Acceptance ratio of Metropolis search: 0.853862212944
FOLDER  Predicted  Abinitio
New LND  0.001939122051
15  0.001672768784  0.00166373171885
Created new str.out file in folder ./18
=================================================================================
=================================================================================
Sampling configurational space for 8 substitutional atoms.
=================================================================================
Found lowest nondegenerate structure for nsub = 8 substitutions.
Acceptance ratio of Metropolis search: 0.751851851852
FOLDER  Predicted  Abinitio
New LND  0.002583396044
16  0.00240810368  0.00239358781255
Created new str.out file in folder ./19
=================================================================================
=================================================================================
Sampling configurational space for 12 substitutional atoms.
=================================================================================
Found lowest nondegenerate structure for nsub = 12 substitutions.
Acceptance ratio of Metropolis search: 0.715053763441
FOLDER  Predicted  Abinitio
New LND  0.001940169736
17  0.001696331639  0.00166380015639
Created new str.out file in folder ./20
=================================================================================
The parameter t at the end is optional. If t is used, the LND structures found by the search are written in folders labeled again with numbers. After the groundstate search has finished, three new folders are created in your working directory, each containing a new LND structure. At this point, we can plot the groundstate search (sampling stored in metropolis.log) together with the initial set of structures.
$ cell plot_gs_search
The blue circles indicate the abinitio energy, whereas the blue dots indicate their predictions from the CE. The predicted energies of structures visited by the Metropolis sampling are indicated with red diamonds.
4. Cluster expansion: Next iterations
First, store the first iteration with the command:
$ cell store
You can improve your cluster expansion by adding the abinitio calculations of the structures in folders 18 to 20 found by the groundstate search.
$ cell calc_ab_initio
Now, there are three additional abinitio calculations, which can be added to build another CE with a higher predictive power (lower CV).

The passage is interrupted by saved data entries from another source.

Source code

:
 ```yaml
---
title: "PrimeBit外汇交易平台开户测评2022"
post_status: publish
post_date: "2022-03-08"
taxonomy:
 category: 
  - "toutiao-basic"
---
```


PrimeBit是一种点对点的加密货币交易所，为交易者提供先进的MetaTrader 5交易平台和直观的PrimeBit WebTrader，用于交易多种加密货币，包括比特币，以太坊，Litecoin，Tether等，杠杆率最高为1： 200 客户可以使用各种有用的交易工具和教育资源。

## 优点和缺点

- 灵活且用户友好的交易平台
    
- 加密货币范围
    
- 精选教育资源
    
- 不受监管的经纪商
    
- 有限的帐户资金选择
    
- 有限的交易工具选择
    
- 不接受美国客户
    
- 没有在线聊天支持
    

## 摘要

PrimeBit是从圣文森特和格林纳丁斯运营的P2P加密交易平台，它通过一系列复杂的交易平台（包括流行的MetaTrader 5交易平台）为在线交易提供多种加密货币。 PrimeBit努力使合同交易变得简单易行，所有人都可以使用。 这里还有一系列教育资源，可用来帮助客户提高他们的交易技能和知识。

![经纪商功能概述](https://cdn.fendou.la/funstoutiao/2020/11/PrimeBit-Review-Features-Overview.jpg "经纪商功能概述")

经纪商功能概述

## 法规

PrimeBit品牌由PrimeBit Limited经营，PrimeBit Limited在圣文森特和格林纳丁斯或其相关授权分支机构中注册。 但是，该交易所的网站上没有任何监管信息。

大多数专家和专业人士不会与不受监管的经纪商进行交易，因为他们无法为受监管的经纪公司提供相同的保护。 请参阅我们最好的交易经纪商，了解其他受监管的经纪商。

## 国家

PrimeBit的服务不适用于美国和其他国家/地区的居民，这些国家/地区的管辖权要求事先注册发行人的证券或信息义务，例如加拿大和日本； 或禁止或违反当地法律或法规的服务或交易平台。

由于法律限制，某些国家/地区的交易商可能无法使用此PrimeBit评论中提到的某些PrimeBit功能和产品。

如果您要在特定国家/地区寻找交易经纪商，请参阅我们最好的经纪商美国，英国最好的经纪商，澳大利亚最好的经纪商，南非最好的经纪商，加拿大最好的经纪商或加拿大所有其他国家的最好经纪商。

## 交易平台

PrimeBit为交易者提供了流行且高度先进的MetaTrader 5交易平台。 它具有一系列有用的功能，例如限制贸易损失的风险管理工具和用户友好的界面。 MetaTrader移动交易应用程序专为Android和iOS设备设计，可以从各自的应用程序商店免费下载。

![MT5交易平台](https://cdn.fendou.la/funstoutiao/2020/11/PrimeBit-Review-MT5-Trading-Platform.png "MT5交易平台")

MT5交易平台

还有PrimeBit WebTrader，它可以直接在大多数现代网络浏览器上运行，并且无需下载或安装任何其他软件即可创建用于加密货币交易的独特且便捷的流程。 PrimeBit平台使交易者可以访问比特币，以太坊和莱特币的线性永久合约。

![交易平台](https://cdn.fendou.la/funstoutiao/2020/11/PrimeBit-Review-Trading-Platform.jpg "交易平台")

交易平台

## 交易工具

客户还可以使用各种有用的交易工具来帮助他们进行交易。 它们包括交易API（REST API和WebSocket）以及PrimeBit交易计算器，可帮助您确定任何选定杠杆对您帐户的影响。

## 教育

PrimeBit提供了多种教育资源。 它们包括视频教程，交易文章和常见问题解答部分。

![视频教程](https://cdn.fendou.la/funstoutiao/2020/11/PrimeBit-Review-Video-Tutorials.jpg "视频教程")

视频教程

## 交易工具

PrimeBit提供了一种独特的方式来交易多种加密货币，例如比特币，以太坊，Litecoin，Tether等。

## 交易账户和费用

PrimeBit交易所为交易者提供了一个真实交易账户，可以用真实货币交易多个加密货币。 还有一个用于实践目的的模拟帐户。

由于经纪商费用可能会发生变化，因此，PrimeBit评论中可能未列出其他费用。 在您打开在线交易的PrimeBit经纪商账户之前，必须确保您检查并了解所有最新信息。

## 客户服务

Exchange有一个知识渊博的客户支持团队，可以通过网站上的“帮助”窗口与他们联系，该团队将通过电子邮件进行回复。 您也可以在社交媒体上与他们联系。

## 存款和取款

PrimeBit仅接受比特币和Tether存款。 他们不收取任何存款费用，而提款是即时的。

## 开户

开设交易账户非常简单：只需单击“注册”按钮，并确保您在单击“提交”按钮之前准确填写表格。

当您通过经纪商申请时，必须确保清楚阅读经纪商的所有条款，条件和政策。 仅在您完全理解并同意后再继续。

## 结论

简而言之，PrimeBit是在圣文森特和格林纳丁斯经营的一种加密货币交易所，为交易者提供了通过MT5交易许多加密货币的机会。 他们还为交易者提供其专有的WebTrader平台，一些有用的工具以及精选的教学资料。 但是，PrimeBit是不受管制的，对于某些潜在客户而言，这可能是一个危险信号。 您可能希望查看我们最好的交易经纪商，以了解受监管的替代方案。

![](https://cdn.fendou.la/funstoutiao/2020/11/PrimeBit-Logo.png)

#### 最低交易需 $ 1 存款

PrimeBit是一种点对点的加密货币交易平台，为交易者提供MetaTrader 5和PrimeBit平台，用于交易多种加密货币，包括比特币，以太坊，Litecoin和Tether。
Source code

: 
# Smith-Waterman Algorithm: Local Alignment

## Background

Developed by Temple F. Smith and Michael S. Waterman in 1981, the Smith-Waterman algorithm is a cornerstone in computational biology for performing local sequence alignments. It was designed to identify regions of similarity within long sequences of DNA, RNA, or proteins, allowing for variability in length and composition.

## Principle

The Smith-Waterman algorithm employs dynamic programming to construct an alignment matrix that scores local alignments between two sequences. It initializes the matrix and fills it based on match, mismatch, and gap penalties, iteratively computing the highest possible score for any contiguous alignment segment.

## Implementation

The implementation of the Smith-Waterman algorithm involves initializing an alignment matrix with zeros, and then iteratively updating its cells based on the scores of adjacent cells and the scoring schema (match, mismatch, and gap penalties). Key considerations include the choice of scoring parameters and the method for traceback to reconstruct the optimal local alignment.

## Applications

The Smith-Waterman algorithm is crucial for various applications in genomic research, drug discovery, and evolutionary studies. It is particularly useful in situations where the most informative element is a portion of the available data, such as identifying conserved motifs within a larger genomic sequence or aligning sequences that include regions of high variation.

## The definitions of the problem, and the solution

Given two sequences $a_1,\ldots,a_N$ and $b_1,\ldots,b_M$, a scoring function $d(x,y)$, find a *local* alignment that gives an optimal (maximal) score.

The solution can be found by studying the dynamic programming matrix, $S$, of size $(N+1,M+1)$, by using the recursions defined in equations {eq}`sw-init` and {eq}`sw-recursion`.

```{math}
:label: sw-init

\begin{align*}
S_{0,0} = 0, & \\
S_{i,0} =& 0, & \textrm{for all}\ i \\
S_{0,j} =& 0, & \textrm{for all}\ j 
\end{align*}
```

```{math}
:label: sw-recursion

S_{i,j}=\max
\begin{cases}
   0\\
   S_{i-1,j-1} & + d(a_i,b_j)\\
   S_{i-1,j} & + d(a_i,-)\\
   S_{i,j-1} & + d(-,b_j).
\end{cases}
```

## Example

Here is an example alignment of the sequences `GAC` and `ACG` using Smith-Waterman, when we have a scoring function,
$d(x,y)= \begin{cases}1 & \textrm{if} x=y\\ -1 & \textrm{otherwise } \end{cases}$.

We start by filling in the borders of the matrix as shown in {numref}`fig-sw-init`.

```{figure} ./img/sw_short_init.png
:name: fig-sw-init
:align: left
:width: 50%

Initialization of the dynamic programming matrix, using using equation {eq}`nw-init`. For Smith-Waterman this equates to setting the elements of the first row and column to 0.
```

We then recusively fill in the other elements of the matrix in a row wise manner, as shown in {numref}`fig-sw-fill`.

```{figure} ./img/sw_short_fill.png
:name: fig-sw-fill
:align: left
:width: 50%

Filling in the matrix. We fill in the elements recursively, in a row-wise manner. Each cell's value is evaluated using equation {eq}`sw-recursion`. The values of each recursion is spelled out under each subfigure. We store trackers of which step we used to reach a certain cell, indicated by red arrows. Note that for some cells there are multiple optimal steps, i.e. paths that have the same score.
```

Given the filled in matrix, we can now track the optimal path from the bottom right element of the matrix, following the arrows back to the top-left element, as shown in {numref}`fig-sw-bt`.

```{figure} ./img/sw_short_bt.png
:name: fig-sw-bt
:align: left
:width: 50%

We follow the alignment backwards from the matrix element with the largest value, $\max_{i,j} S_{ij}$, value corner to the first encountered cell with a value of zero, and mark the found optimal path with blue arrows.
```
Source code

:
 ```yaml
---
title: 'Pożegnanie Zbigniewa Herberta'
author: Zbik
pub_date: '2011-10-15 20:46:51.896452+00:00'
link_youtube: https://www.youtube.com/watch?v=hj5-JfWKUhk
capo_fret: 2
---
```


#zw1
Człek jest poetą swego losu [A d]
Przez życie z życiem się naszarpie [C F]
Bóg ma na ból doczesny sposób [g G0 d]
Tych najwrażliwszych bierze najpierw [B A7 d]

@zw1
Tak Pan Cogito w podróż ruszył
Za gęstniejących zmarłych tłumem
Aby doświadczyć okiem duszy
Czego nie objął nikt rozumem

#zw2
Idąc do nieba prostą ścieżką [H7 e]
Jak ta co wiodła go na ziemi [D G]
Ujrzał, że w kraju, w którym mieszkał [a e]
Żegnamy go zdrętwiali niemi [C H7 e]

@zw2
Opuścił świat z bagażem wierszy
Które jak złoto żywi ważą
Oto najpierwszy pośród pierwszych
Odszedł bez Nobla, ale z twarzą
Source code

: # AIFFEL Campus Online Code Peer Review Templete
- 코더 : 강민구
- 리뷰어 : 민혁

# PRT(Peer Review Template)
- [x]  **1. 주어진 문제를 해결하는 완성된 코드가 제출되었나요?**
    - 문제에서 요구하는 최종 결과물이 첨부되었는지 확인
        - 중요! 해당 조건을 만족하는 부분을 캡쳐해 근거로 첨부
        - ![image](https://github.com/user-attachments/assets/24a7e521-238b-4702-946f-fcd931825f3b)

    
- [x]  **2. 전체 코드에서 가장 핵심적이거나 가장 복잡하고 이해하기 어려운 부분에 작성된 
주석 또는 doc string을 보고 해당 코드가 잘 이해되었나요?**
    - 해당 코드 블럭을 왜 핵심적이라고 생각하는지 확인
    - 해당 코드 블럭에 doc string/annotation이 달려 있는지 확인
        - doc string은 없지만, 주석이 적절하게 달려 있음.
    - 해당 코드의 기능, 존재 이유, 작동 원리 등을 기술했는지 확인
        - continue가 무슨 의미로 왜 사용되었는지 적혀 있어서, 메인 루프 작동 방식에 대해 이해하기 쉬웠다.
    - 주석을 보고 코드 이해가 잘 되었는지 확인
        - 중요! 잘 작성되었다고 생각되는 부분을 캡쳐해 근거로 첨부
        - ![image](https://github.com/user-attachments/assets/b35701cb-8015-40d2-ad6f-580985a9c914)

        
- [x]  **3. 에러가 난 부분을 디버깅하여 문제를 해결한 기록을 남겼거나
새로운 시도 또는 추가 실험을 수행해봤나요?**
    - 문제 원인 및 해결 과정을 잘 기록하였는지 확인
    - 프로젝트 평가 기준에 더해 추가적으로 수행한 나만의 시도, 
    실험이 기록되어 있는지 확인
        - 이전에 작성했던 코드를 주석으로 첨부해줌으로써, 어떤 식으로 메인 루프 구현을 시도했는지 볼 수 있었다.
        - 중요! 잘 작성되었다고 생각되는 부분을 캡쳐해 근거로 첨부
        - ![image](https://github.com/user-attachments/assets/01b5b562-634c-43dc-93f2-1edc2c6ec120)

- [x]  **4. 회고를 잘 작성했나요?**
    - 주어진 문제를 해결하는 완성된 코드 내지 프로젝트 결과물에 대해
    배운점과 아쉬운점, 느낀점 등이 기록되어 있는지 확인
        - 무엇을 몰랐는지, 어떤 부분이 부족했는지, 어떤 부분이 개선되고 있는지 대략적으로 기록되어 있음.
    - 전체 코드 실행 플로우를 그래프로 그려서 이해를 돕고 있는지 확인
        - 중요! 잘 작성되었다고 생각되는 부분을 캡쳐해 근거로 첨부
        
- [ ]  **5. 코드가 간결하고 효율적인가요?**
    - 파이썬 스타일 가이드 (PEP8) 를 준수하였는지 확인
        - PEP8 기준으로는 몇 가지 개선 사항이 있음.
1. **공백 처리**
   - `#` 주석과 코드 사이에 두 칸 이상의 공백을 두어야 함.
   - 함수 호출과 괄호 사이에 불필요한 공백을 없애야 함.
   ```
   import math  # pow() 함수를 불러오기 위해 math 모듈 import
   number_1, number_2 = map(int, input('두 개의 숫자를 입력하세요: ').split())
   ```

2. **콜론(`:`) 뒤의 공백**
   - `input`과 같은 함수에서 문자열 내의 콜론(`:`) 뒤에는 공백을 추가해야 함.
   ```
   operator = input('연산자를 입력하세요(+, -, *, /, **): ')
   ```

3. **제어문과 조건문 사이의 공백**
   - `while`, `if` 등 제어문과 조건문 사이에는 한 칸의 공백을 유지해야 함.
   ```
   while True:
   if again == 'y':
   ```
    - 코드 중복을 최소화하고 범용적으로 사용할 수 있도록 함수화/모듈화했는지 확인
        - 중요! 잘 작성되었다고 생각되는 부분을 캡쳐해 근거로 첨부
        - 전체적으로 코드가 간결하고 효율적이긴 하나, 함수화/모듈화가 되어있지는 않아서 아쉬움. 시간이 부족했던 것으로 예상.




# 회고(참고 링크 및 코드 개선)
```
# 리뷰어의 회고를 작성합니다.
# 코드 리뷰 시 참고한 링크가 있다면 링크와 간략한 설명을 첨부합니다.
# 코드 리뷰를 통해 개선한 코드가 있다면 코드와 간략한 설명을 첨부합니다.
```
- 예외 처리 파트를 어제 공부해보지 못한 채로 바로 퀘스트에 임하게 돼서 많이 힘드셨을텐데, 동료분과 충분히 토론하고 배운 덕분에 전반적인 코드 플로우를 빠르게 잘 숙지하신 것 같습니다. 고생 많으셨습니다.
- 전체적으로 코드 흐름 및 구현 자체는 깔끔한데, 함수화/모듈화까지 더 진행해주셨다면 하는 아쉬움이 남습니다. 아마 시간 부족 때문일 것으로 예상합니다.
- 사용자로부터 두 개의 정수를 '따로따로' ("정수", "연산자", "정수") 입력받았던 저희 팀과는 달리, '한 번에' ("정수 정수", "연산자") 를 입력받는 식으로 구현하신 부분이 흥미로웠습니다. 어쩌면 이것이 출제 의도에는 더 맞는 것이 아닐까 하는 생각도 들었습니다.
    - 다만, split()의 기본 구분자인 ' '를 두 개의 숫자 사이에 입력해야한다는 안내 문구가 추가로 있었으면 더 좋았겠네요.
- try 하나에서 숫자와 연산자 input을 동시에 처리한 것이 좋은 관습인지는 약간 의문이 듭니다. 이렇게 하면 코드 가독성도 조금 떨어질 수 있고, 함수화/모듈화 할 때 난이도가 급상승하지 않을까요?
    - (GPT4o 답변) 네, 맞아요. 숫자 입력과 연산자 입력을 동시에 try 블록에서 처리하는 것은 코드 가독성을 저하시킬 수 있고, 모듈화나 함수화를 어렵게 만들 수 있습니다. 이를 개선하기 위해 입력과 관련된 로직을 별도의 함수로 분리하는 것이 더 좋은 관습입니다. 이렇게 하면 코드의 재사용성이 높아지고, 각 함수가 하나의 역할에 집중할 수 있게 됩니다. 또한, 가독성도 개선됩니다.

The more abinitio calculations are included to build the CE, the better the predictions of the CE are expected to be. In order to build the CE based on the extended abinitio data, you can follow the optimization procedure explained in Section 3, with the following commands:
$ cell write_ab_initio
$ cell gen_clusters
$ cell gen_correlations
$ cell optimize_clusters
Once this improved CE is performed, we can proceed to do a new groundstate search:
$ cell gs_search 3,6,10,13 t
This new search gives you new LND structures (iteration 2). Following the iterative procedure, the abinitio calculations of the structures from iteration 2 can be added and after a new optimization of the cluster expansion, the groundstate search can be started as follows:
$ cell gs_search t
The iterative procedure of adding new abinitio data, optimizing the cluster expansion and performing a groundstate search can be continued until the CV is low enough to predict the groundstate configuration with a high accuracy.
Exercise
 Perform a new cluster expansion with finer parameters for the abinitio calculation.
 To do so, create a new folder and copy the following files from the working directory SiGe inside it: config.py, lat.in, lat.in.met, exciting.wrap.xml, Si.xml, and Ge.xml
 To change the parameters of the abinitio calculations, go inside exciting.wrap.xml. For instance, you can increase the value of rgkmax or use finer kgrid. Be aware that more accurate calculations are also more computationally demanding.
 Start with the generation of random structures and follow the procedure explained above.
 Another suggestion is to change the size of the supercell, e.g., you could study a 4$\times$4$\times$4 supercell.